Dicer-deficient ES cells retain ES cell characteristics but fail to differentiate. (A) Phase-contrast micrographs of heterozygous (neo/+) and homozygous (Δ/Δ)ES cell colonies (indicated by arrows) grown on a feeder layer of MEFs. (B, top panel) RT–PCR analysis of the ES cell-specific α6-integrin isoform (306 bp). (Bottom panel) Quantitative RT–PCR analysis of oct-4 transcripts normalized to hprt transcripts. The averages and standard deviations of three experiments are depicted in the graph. (C) Size of teratomas following injection of the indicated ES cells into nude mice is plotted as a function of time (weeks post-implantation). The averages from five injected mice are shown. (D) Light micrographs of paraffin sections from day 12 EBs stained with hematoxylin-eosin.

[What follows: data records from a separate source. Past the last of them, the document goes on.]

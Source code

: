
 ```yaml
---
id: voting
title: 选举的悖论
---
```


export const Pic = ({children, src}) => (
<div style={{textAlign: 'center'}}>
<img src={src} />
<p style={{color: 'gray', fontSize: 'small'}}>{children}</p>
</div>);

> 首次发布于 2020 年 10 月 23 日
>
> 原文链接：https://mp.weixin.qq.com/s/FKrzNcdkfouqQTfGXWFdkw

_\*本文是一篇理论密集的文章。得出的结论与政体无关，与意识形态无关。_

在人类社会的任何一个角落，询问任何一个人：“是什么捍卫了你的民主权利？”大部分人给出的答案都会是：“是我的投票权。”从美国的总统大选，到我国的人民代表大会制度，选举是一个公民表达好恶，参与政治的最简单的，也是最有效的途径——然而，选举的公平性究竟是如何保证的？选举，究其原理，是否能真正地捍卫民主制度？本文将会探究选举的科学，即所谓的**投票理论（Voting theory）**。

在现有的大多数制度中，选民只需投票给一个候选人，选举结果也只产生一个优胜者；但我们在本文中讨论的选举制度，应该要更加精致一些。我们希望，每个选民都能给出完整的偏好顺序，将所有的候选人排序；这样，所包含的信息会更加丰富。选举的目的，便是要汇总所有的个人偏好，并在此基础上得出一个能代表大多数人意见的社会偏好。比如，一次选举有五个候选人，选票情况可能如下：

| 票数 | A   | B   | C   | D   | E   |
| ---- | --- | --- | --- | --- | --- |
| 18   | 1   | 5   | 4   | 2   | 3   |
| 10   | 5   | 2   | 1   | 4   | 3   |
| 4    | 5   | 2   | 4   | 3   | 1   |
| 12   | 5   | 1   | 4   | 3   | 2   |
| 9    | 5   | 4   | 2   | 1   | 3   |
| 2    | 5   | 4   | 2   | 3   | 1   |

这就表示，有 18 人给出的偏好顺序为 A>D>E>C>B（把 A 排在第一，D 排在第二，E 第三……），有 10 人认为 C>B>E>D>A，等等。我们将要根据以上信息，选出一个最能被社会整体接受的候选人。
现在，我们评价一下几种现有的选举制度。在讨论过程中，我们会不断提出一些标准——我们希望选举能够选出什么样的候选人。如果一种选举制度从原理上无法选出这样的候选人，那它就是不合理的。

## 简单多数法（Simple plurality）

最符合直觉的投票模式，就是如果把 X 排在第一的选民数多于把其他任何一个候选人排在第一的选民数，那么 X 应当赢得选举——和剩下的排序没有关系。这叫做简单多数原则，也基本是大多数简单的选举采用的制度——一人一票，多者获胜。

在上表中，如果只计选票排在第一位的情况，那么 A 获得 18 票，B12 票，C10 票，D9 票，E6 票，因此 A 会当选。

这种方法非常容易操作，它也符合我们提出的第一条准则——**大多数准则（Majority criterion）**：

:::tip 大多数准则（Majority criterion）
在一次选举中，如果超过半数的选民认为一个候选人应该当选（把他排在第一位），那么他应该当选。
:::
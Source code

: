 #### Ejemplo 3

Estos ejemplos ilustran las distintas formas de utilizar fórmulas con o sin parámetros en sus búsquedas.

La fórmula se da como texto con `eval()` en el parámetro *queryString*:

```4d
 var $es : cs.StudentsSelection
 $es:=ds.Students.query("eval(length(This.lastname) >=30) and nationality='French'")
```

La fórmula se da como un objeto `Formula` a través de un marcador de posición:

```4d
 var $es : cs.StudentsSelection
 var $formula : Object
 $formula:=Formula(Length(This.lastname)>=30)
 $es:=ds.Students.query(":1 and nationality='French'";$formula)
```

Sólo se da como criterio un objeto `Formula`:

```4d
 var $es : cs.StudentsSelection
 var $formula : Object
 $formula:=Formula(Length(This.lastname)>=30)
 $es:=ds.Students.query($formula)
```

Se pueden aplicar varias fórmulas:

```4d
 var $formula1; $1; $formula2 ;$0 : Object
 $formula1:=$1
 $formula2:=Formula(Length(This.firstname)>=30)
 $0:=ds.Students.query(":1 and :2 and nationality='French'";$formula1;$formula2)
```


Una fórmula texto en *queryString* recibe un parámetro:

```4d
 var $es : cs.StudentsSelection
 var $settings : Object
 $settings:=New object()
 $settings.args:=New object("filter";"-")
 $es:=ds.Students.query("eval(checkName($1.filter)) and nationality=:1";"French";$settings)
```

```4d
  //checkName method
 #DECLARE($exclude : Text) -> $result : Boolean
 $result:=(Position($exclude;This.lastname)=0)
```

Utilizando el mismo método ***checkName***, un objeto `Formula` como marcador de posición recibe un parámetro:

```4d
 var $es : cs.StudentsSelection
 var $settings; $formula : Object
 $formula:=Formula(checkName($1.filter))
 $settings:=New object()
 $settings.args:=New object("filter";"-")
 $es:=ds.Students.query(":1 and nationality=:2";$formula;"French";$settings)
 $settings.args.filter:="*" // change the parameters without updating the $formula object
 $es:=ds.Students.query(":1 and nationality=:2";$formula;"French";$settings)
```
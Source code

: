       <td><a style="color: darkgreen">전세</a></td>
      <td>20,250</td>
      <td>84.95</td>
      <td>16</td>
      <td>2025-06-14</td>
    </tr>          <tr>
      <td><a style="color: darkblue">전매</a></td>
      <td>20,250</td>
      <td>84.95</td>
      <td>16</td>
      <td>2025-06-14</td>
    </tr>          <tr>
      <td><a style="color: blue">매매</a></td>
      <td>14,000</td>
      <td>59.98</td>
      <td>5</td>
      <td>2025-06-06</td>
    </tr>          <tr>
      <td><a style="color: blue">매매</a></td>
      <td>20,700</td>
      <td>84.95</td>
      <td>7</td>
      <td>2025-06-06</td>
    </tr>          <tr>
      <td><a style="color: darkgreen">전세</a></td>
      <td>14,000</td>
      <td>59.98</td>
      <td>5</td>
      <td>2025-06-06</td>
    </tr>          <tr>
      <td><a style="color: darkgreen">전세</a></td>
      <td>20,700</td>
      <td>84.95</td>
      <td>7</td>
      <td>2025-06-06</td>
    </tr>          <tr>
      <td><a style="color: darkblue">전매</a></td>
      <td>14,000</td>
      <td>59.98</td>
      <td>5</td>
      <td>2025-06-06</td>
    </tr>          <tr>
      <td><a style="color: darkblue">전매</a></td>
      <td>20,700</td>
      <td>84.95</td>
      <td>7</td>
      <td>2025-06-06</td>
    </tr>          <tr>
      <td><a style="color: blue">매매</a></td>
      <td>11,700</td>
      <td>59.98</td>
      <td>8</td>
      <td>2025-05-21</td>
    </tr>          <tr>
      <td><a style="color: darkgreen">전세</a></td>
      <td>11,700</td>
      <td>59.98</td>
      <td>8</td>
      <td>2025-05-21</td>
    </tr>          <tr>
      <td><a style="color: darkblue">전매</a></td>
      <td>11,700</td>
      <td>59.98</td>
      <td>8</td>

EBs derived from heterozygous (DCR^neo/+), homozygous (DCR^neo/neo), and Dicer-deficient ES cells (DCR^Δ/Δ) are shown in the top panel (10×). In the lower panel, higher magnification images (40×) of a portion of the same EBs are displayed. (E) Semiquantitative RT–PCR analyses of mesoderm- and ectoderm-specific differentiation markers. RNA was extracted and reverse-transcribed from EBs generated from DCR^neo/+, DCR^neo/neo, and two different DCR^Δ/Δ clones at day 3, 5, and 8 of differentiation and analyzed for expression of differentiation markers bmp4, hnf4, gata1, and brachyury. Hprt transcripts were amplified as a loading control. (F) Quantitative real-time PCR analysis of oct-4 transcripts normalized to hprt transcripts in EBs at days 3, 5, 8, 10, and12 of differentiation. The averages and standard deviations of three experiments are depicted in the graph.